# Train Hybrid Movie Recommender System

This notebook trains:
- A content-based recommendation model using TF-IDF + Nearest Neighbors
- A collaborative filtering model using SVD (Singular Value Decomposition)

## Step 1: Load and Clean Dataset

Clean and complete data ensures both recommendation models operate without error or bias.

### What it Does
Loads the CSV dataset and removes rows with missing values for genre, rating, or votes. This ensures input consistency for the TF-IDF and SVD algorithms.

### Variables
- `movies_df`: DataFrame containing the cleaned dataset.

In [4]:
import pandas as pd
import joblib
import time
import os
from sklearn.feature_extraction.text import TfidfVectorizer
from sklearn.neighbors import NearestNeighbors
from surprise import Dataset, Reader, SVD

start_time = time.time()
print("[INFO] Loading cleaned dataset...")
movies_df = pd.read_csv("cleaned_imdb_movies.csv")
movies_df = movies_df.dropna(subset=["genres", "averageRating", "numVotes"])
movies_df = movies_df[movies_df["genres"].str.strip().astype(bool)]
print("[INFO] Movies loaded:", len(movies_df))

[INFO] Loading cleaned dataset...
[INFO] Movies loaded: 100000


## Step 2: TF-IDF Genre Vectorization

To numerically represent genres for similarity computation, we apply TF-IDF — a widely-used algorithm in NLP that emphasizes distinct terms.

### What it Does
Transforms genre text using TF-IDF into a matrix where rows represent movies and columns represent genre terms. Each cell reflects term importance.

### Variables
- `tfidf_vectorizer`: Fitted TF-IDF model.
- `tfidf_matrix`: TF-IDF score matrix for genres.

In [7]:
print("[INFO] Starting TF-IDF vectorization...")
tfidf_vectorizer = TfidfVectorizer(stop_words="english")
tfidf_matrix = tfidf_vectorizer.fit_transform(movies_df["genres"])
print(f"[DONE] TF-IDF shape: {tfidf_matrix.shape}")

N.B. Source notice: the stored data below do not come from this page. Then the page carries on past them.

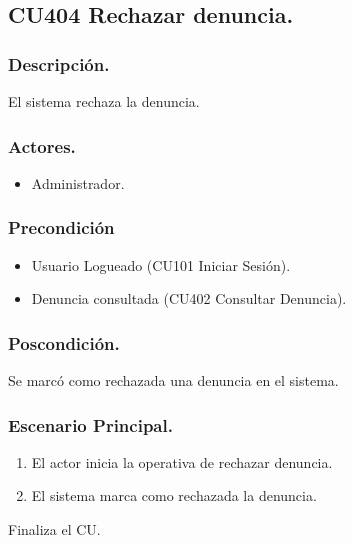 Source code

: \subsection{CU404 Rechazar denuncia.}
\subsubsection{Descripci\'{o}n.}
El sistema rechaza la denuncia.
\subsubsection{Actores.}
\begin{itemize}
\item Administrador.
\end{itemize}
\subsubsection{Precondici\'{o}n}
\begin{itemize}
\item Usuario Logueado (CU101 Iniciar Sesi\'{o}n).
\item Denuncia consultada (CU402 Consultar Denuncia).
\end{itemize}
\subsubsection{Poscondici\'{o}n.}
Se marc\'{o} como rechazada una denuncia en el sistema.
\subsubsection{Escenario Principal.}
\begin{enumerate}
\item El actor inicia la operativa de rechazar denuncia.
\item El sistema marca como rechazada la denuncia.
\end{enumerate}
Finaliza el CU.
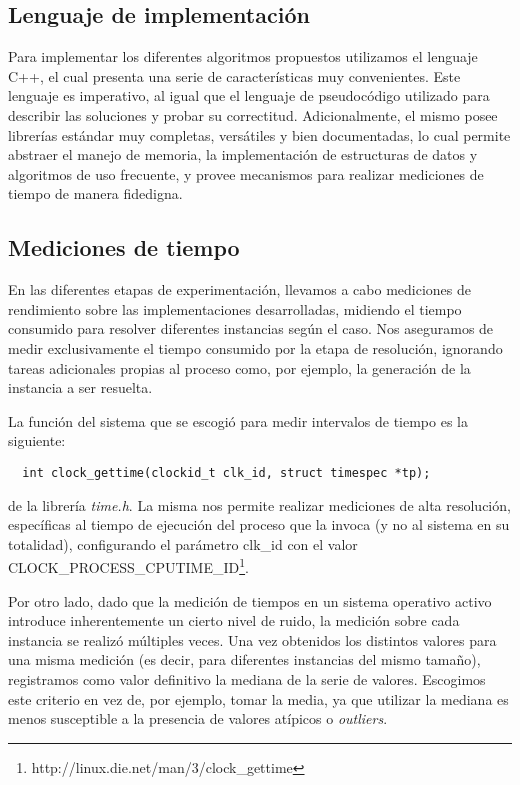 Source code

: \subsection{Lenguaje de implementación}

Para implementar los diferentes algoritmos propuestos utilizamos el lenguaje C++, el cual presenta una serie de características muy convenientes. Este lenguaje es imperativo, al igual que el lenguaje de pseudocódigo utilizado para describir las soluciones y probar su correctitud. Adicionalmente, el mismo posee librerías estándar muy completas, versátiles y bien documentadas, lo cual permite abstraer el manejo de memoria, la implementación de estructuras de datos y algoritmos de uso frecuente, y provee mecanismos para realizar mediciones de tiempo de manera fidedigna.

\subsection{Mediciones de tiempo}
\label{subsec:mediciones-de-tiempo}

En las diferentes etapas de experimentación, llevamos a cabo mediciones de rendimiento sobre las implementaciones desarrolladas, midiendo el tiempo consumido para resolver diferentes instancias según el caso. Nos aseguramos de medir exclusivamente el tiempo consumido por la etapa de resolución, ignorando tareas adicionales propias al proceso como, por ejemplo, la generación de la instancia a ser resuelta.

La función del sistema que se escogió para medir intervalos de tiempo es la siguiente:

\begin{verbatim}
  int clock_gettime(clockid_t clk_id, struct timespec *tp);
\end{verbatim}

de la librería \emph{time.h}. La misma nos permite realizar mediciones de alta resolución, específicas al tiempo de ejecución del proceso que la invoca (y no al sistema en su totalidad), configurando el parámetro clk\_id con el valor CLOCK\_PROCESS\_CPUTIME\_ID\footnote{http://linux.die.net/man/3/clock\_gettime}.

Por otro lado, dado que la medición de tiempos en un sistema operativo activo introduce inherentemente un cierto nivel de ruido, la medición sobre cada instancia se realizó múltiples veces. Una vez obtenidos los distintos valores para una misma medición (es decir, para diferentes instancias del mismo tamaño), registramos como valor definitivo la mediana de la serie de valores. Escogimos este criterio en vez de, por ejemplo, tomar la media, ya que utilizar la mediana es menos susceptible a la presencia de valores atípicos o \emph{outliers}.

[INFO] Starting TF-IDF vectorization...
[DONE] TF-IDF shape: (100000, 28)


## Step 3: Train Nearest Neighbors Model

To find genre-similar movies, we use k-Nearest Neighbors (k-NN) with cosine similarity on the TF-IDF matrix.
- Cosine similarity is a metric used to measure how similar two vectors are — based on the angle between them.

### What it Does
Trains NearestNeighbors with cosine distance to find the top 50 similar movies for each item.

### Variables
- `nn_model`: NearestNeighbors model.
- `distances`, `indices`: Results of the nearest neighbor lookup.

In [12]:
print("[INFO] Fitting NearestNeighbors model...")
nn_model = NearestNeighbors(n_neighbors=50, metric="cosine", algorithm="brute")
nn_model.fit(tfidf_matrix)

print("[INFO] Computing all neighbors...")
distances, indices = nn_model.kneighbors(tfidf_matrix)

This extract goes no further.